1Pittsburgh NMR Center for Biomedical Research, Carnegie Mellon University, Pittsburgh, PA, USA; 2Department of Pediatrics, Children's Hospital of Pittsburgh, Pittsburgh, PA, USA; 3Department of Biological Science, Carnegie Mellon University, Pittsburgh , PA, USA; 4Safar Center for Resuscitation Research, University of Pittsburgh, Pittsburgh, PA, USA; 5Department of Critical Care Medicine, University of Pittsburgh, Pittsburgh , PA, USA; 6Department of Critical Care Medicine, University of Pittsburgh , Pittsburgh , PA, USA; 7Department of Critical Care Medicine, University of Pittsburgh , Pittsburgh, PA, USA

Colloids such as albumin and polynitroxyl albumin (PNA), a highly nitroxylated antioxidant form of albumin, resulted in improved CBF in models of focal ischemia.
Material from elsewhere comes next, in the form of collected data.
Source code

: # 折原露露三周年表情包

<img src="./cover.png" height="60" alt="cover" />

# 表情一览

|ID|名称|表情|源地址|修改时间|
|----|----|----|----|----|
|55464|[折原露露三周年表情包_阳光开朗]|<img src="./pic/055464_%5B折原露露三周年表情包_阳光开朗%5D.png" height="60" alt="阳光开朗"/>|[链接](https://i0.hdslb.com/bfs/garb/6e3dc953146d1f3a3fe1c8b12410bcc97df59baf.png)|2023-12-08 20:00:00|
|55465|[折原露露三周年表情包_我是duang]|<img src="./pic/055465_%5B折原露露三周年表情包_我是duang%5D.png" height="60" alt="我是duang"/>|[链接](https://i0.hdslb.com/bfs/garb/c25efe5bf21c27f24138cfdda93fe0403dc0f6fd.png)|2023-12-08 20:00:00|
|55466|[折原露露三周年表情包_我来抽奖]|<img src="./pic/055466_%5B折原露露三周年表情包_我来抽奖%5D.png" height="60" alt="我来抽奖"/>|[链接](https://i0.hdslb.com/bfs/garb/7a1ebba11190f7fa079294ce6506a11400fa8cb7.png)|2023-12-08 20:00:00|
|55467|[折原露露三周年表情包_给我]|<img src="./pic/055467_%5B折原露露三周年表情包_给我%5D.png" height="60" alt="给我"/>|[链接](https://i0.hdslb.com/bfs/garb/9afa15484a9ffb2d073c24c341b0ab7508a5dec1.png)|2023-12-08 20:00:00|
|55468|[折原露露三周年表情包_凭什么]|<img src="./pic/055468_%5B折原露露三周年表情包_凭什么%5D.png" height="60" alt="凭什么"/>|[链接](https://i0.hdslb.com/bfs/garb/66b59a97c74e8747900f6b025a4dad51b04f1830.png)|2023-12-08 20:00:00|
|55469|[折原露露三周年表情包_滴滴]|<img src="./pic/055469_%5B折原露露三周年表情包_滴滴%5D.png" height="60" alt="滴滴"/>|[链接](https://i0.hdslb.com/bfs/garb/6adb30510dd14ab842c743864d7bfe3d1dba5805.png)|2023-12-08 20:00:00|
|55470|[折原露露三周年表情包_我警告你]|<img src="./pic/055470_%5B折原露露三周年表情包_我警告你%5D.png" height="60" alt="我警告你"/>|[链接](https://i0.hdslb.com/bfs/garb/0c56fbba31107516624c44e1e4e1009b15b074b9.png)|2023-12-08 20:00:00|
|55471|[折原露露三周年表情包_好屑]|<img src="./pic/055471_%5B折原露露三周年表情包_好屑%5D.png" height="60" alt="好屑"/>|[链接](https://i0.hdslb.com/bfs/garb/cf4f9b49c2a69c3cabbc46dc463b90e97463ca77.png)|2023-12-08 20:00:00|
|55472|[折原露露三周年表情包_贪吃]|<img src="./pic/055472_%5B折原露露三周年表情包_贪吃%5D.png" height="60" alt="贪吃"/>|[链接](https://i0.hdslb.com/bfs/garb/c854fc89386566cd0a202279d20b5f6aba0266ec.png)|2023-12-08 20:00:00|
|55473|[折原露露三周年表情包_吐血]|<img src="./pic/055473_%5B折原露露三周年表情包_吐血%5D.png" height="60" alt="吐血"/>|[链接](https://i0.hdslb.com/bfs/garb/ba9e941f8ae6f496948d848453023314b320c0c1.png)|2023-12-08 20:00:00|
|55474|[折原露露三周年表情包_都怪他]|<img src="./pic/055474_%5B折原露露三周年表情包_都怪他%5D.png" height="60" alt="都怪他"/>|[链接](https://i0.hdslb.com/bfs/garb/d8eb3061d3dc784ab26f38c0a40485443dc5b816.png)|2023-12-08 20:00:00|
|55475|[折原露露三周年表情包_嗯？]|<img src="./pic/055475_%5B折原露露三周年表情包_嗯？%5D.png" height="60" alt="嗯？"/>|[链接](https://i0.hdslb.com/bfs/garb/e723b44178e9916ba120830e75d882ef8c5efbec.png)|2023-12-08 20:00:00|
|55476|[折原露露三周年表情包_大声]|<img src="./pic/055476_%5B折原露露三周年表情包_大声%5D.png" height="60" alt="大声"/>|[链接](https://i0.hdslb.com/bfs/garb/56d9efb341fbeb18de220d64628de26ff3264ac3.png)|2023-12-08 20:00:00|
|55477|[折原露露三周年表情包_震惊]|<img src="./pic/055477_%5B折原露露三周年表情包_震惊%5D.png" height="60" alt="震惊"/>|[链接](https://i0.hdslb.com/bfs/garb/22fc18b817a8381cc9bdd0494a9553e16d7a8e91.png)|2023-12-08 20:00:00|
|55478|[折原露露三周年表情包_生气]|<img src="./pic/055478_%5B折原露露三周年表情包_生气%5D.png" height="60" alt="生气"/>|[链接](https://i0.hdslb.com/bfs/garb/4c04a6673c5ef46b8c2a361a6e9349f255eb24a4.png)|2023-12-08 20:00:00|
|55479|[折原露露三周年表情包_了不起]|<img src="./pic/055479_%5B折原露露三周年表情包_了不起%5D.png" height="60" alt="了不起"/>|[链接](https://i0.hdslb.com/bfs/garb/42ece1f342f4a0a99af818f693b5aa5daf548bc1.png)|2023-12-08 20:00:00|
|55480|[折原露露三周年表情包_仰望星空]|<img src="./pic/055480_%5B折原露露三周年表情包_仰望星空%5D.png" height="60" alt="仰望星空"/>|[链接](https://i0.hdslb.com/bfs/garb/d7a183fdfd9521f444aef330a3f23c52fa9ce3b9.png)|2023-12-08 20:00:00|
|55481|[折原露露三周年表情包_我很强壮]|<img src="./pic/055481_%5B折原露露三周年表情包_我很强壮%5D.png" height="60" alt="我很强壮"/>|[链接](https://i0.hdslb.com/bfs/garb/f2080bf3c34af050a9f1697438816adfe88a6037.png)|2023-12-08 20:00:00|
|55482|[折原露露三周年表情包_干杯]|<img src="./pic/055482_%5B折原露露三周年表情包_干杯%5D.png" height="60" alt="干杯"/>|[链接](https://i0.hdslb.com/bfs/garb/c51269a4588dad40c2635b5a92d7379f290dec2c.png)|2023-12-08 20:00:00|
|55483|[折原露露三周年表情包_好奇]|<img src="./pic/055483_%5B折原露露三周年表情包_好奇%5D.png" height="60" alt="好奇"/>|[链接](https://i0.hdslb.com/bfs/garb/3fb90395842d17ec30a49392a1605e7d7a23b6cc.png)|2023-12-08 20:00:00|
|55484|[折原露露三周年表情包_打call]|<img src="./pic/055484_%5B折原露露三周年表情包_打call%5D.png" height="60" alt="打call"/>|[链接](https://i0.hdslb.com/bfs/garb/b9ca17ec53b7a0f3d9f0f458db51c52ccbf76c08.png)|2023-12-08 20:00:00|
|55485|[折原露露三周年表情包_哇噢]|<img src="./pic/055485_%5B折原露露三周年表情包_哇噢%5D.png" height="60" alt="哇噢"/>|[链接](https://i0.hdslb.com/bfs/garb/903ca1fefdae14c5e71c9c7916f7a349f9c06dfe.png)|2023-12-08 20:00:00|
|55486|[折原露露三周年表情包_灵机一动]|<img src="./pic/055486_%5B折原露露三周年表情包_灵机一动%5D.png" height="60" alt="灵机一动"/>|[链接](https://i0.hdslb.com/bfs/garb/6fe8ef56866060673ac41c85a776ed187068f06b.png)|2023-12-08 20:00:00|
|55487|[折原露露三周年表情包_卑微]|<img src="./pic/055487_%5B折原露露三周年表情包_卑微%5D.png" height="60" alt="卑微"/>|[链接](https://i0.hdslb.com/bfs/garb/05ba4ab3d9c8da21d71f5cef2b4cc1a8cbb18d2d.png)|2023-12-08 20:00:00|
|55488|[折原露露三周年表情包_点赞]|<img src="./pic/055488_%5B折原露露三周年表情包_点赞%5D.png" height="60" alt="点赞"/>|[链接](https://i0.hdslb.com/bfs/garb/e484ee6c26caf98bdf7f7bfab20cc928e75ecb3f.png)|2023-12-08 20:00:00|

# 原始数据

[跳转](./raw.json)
The effect of resuscitation with colloid on CBF after CA remains to be defined. PNA given at resuscitation from CA decreased the initial hyperemia, while albumin produced a more prolonged and intense hyperemic response in all brain regions. The mechanisms responsible for these CBF changes and the effects of albumin and PNA given at resuscitation on neurological outcome remain to be determined.